YOUR OBJECTIVE: In the entries that follow, how many lines include "begin"? Give the number and nothing else.

RECORDS SHOWN:

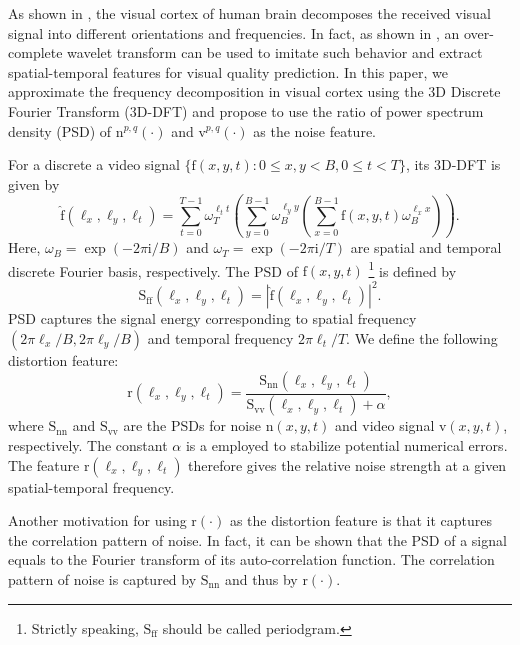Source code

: \documentclass{sig-alternate}
\begin{document}
As shown in \cite{Bov2013,Dau1985,OlsFie2005}, the visual cortex of human brain decomposes the received visual signal into different orientations and frequencies. In fact, as shown in \cite{Gir1989,MOVIE}, an over-complete wavelet transform can be used to imitate such behavior and extract spatial-temporal features for visual quality prediction. In this paper, we approximate the frequency decomposition in visual cortex using the 3D Discrete Fourier Transform (3D-DFT) and propose to use the ratio of power spectrum density (PSD) of $\mathrm{n}^{p,q}(\cdot)$ and $\mathrm{v}^{p,q}(\cdot)$ as the noise feature. 

For a discrete a video signal $\{\mathrm{f}(x,y,t):0\leq x,y<B, 0\leq t<T\}$, its 3D-DFT is given by
\begin{equation*}
\label{eq:dft}
\mathrm{\hat f}(\ell_x,\ell_y,\ell_t)=\sum_{t=0}^{T-1}\omega_T^{\ell_t t}\left(\sum_{y=0}^{B-1}\omega_B^{\ell_y y}\left(\sum_{x=0}^{B-1}\mathrm{f}(x,y,t)\omega_B^{\ell_x x}\right)\right).
\end{equation*}
Here, $\omega_B=\exp(-2\pi\mathrm{i}/B)$ and $\omega_T=\exp(-2\pi\mathrm{i}/T)$ are spatial and temporal discrete Fourier basis, respectively. The PSD of $\mathrm{f}(x,y,t)$ \footnote{Strictly speaking, $\mathrm{S_{ff}}$ should be called periodgram.} is defined by
\begin{equation}
\label{eq:psd}
\mathrm{S_{ff}}(\ell_x,\ell_y,\ell_t) = |\mathrm{\hat f}(\ell_x,\ell_y,\ell_t)|^2.
\end{equation}
PSD captures the signal energy corresponding to spatial frequency $(2\pi\ell_x/B,2\pi\ell_y/B)$ and temporal frequency $2\pi\ell_t/T$. We define the following distortion feature:
\begin{equation}
\label{eq:feature}
\mathrm{r}(\ell_x,\ell_y,\ell_t)=\frac{\mathrm{S_{nn}}(\ell_x,\ell_y,\ell_t)}{\mathrm{S_{vv}}(\ell_x,\ell_y,\ell_t) + \alpha},
\end{equation}
where $\mathrm{S_{nn}}$ and $\mathrm{S_{vv}}$ are the PSDs for noise $\mathrm{n}(x,y,t)$ and video signal $\mathrm{v}(x,y,t)$, respectively. The constant $\alpha$ is a employed to stabilize potential numerical errors. The feature $\mathrm{r}(\ell_x,\ell_y,\ell_t)$ therefore gives the relative noise strength at a given spatial-temporal frequency.  

Another motivation for using $\mathrm{r}(\cdot)$ as the distortion feature is that it captures the correlation pattern of noise. In fact, it can be shown that the PSD of a signal equals to the Fourier transform of its auto-correlation function. The correlation pattern of noise is captured by $\mathrm{S_{nn}}$ and thus by $\mathrm{r}(\cdot)$. 
\end{document}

TASK RESULT: 4